Tuesday, January 11, 2005

Good Day

Hey yo,

How do you decide when a day has been a good day? Is it a comparison to other recent days you've just been through? Is there a certain percentage of good that has to happen to outweigh the bad? It's certainly not a pure number of events, because definitely one really crappy moment or important thing can 'ruin' a day, or make even the worst day good.

On any scale, I'd have to say today was a good day. Things at work went pretty well, I didn't have any unforeseen bad things happen to me, and I am still alive and able to post to this piece of crap blog, so I must be doing something right. I can see the stress level of the near future going down, which in any sense is good because it has been too high lately.

Measuring good days is very relative. I have to admit that I personally hate relativism. I hate that a lot of people don't find a common yardstick to rule what is right and what's wrong, and that we try to assume there is a collective moralism that helps us judge that, when we know we will trump it depending on our mood and if we can find something relative to excuse us from adhering to it.

However, good days are a certain relativism I can be glad for, because even though I cannot pinpoint what brings the smile to my face or takes my attention away from some bad things in life, I definitely feel good on the inside enough to know that it's not as bad as another day, and is in fact a much better one.

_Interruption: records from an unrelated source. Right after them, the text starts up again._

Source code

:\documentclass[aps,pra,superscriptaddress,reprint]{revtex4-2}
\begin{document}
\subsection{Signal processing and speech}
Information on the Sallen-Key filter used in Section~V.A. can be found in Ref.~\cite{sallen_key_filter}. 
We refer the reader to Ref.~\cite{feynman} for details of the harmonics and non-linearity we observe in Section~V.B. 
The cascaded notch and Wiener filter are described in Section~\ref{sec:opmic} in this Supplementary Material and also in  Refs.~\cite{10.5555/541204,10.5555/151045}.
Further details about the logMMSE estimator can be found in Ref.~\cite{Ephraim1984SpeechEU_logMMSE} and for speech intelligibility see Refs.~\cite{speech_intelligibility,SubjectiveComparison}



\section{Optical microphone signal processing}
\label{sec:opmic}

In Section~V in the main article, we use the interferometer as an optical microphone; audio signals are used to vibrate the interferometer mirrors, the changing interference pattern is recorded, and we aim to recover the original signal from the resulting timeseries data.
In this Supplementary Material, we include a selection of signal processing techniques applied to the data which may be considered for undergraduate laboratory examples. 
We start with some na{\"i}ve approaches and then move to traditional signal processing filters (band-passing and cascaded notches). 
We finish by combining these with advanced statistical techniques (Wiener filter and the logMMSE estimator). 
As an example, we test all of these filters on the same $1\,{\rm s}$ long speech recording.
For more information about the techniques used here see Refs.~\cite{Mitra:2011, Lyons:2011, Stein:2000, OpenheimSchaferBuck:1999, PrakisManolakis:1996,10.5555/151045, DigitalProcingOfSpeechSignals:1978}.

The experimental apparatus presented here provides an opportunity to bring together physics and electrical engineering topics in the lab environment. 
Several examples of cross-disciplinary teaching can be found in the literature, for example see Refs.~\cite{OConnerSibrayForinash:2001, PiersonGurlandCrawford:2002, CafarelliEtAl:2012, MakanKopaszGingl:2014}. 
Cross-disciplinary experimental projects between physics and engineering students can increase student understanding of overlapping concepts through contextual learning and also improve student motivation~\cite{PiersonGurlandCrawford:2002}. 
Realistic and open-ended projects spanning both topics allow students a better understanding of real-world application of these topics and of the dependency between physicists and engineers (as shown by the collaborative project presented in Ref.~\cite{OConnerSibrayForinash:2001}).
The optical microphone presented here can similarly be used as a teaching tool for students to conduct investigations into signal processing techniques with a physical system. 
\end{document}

Why do people get mad? I had a psychologist ask me one time why I did not get mad after a certain event which I assume normally makes people mad. That question was what upset me. What good does it do a person to get mad? Do actual results come from that? I found it funny for a person that is supposed to help someone with things they are going through, to tell her client that he should get mad. I instantly felt like the smarter person in the room and that I was going to get no help there.

Why? Because intelligence is definitely rooted in logic and with logic a determined peace. I have vowed to myself to always try to make sense of a conflict I have with another person, and to try to use any understanding I get to resolve that with the person. Now, unfortunately this theory doesn't apply very well when a person is mad at me, because I can't avoid laughing my head off at inopportune times and probably making a situation worse. That isn't to say I wouldn't try to work with them to help them be less mad at me, I just don't understand madness enough to be sensitive to it, and so I make things worse for myself.

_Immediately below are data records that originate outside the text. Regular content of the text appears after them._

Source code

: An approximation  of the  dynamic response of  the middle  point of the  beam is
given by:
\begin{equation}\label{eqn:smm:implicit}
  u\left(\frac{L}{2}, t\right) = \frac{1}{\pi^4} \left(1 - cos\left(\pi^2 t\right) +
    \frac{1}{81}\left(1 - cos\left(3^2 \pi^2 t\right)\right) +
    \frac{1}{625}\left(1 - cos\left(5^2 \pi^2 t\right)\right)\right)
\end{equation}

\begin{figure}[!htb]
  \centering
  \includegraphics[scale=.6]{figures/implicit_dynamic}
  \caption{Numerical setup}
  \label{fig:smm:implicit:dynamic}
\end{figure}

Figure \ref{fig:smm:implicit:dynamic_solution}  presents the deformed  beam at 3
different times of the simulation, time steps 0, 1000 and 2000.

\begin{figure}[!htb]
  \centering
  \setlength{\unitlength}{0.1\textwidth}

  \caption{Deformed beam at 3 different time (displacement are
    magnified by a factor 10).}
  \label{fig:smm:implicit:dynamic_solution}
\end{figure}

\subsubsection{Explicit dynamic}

Don't be mad get glad. It always sounds like the easy answer that won't really happen, but you can definitely fool yourself into a good mood if you try hard enough. And why not, people may say you're in denial or hiding things to not confront them, but why not be happy when you can, bad things will likely happen sometime, and you might as well have something to look back on.

I feel like I haven't said anything tonight, but sometimes it's not the point.